▶ [Required work] Working from the entries below, tally each line that holds "불러와지지". Give the tally and nothing else.

<<<<

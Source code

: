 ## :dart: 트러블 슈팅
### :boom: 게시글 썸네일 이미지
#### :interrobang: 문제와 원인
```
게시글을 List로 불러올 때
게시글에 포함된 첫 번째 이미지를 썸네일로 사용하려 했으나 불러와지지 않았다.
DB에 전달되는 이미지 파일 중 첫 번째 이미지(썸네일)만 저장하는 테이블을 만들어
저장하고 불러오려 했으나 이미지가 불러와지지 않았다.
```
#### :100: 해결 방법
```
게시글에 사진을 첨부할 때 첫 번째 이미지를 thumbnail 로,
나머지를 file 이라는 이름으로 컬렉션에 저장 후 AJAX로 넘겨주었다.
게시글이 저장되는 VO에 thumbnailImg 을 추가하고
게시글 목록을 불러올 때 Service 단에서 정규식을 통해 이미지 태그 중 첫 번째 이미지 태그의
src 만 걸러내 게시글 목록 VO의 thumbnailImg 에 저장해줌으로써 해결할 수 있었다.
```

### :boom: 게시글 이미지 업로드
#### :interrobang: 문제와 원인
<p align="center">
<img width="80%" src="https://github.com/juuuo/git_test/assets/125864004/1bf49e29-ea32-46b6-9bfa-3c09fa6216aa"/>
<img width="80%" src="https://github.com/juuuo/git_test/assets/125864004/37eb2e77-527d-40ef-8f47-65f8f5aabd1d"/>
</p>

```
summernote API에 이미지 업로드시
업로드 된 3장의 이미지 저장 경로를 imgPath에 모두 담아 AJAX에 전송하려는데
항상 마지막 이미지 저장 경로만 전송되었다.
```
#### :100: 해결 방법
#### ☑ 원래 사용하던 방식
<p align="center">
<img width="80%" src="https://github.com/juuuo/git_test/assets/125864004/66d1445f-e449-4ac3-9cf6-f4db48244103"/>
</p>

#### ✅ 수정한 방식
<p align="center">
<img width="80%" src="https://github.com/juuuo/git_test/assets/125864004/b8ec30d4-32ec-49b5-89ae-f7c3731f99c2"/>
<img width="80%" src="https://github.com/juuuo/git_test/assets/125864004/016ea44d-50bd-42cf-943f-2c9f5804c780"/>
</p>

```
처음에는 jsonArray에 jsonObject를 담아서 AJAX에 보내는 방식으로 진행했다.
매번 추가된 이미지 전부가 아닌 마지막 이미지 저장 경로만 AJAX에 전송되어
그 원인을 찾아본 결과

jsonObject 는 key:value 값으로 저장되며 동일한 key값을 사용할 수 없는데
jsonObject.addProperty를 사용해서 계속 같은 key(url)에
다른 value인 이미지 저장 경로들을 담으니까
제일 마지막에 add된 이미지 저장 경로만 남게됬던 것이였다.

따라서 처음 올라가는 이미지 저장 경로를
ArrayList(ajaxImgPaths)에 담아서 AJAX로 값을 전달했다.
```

>>>>

▶ [Problem solution] 2